[Saved data entries]
________________
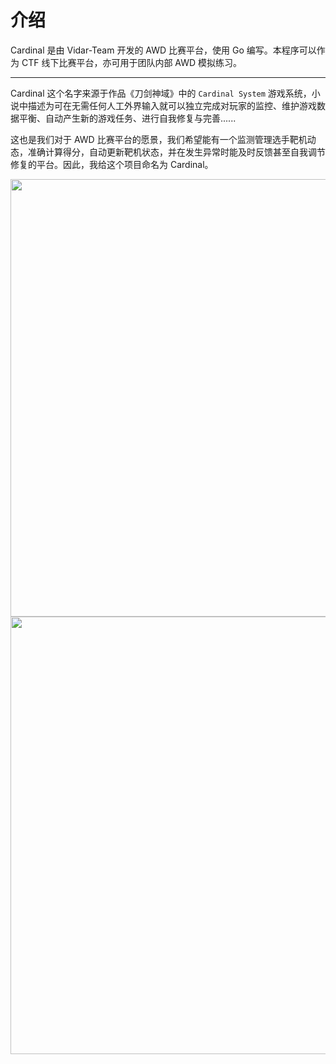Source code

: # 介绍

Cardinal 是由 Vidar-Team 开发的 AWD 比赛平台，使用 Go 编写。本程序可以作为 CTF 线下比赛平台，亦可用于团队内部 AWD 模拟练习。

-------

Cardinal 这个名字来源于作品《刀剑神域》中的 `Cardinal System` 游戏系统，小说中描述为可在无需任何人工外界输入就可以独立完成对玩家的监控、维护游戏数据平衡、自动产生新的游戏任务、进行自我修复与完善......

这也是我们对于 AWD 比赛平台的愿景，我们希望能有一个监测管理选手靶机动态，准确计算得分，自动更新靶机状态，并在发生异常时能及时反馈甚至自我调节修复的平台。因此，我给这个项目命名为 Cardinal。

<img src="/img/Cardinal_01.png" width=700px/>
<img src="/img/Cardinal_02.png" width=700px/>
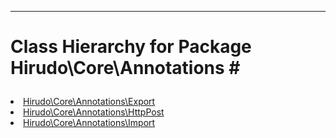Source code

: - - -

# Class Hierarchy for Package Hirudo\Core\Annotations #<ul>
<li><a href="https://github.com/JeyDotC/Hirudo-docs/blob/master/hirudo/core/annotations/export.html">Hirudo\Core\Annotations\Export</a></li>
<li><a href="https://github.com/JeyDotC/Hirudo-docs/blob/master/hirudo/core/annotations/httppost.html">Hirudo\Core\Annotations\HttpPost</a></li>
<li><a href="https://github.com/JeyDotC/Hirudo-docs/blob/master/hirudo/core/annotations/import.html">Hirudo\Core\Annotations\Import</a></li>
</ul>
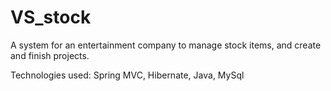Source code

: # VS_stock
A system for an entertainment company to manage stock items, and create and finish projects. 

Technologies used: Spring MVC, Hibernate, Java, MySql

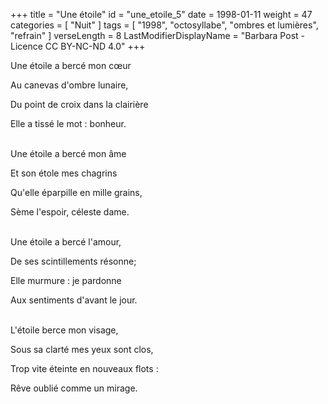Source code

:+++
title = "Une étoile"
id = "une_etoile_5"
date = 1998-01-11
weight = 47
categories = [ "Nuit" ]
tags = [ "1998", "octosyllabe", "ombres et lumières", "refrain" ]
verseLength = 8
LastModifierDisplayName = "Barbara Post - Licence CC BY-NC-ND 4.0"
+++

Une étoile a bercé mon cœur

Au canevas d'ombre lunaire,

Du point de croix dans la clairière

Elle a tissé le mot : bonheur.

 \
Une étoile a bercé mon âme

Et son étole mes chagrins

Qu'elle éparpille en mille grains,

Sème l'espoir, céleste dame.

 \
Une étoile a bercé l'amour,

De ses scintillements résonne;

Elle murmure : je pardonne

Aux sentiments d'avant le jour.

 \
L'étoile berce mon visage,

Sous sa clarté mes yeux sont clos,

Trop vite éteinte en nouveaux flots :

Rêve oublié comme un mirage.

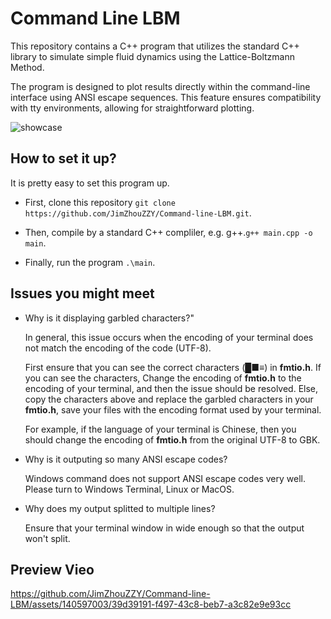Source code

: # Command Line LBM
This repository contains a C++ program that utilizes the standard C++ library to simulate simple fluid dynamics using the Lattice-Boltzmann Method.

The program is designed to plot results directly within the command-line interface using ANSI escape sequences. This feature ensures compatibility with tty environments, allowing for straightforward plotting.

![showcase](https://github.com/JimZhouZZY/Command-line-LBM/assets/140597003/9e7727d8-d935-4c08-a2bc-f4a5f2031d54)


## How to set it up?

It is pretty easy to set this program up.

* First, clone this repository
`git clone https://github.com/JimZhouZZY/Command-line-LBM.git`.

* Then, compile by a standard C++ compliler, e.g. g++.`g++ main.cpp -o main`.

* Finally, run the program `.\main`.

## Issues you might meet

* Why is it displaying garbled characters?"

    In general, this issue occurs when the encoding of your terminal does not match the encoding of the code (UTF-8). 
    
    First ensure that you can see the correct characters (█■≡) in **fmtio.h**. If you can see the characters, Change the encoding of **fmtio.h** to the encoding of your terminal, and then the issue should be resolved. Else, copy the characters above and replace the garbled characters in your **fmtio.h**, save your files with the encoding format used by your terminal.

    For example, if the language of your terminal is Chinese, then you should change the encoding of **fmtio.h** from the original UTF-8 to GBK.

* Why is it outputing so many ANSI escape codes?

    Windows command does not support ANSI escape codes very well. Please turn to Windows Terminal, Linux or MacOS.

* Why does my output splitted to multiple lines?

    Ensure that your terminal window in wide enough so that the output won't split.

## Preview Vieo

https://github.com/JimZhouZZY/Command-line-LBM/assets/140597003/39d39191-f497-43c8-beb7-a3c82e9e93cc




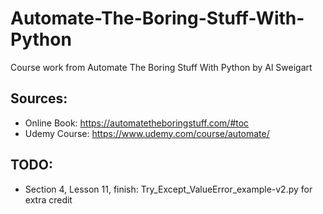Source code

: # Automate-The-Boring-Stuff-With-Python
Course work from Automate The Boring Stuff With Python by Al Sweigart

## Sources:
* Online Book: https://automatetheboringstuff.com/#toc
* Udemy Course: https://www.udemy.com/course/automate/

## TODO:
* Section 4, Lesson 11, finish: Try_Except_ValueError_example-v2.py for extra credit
________________
EXERCISE AIM:
Copy each line from the records above that includes the string "JimZhouZZY".

THE ANSWER:
![showcase](https://github.com/JimZhouZZY/Command-line-LBM/assets/140597003/9e7727d8-d935-4c08-a2bc-f4a5f2031d54)
`git clone https://github.com/JimZhouZZY/Command-line-LBM.git`.
https://github.com/JimZhouZZY/Command-line-LBM/assets/140597003/39d39191-f497-43c8-beb7-a3c82e9e93cc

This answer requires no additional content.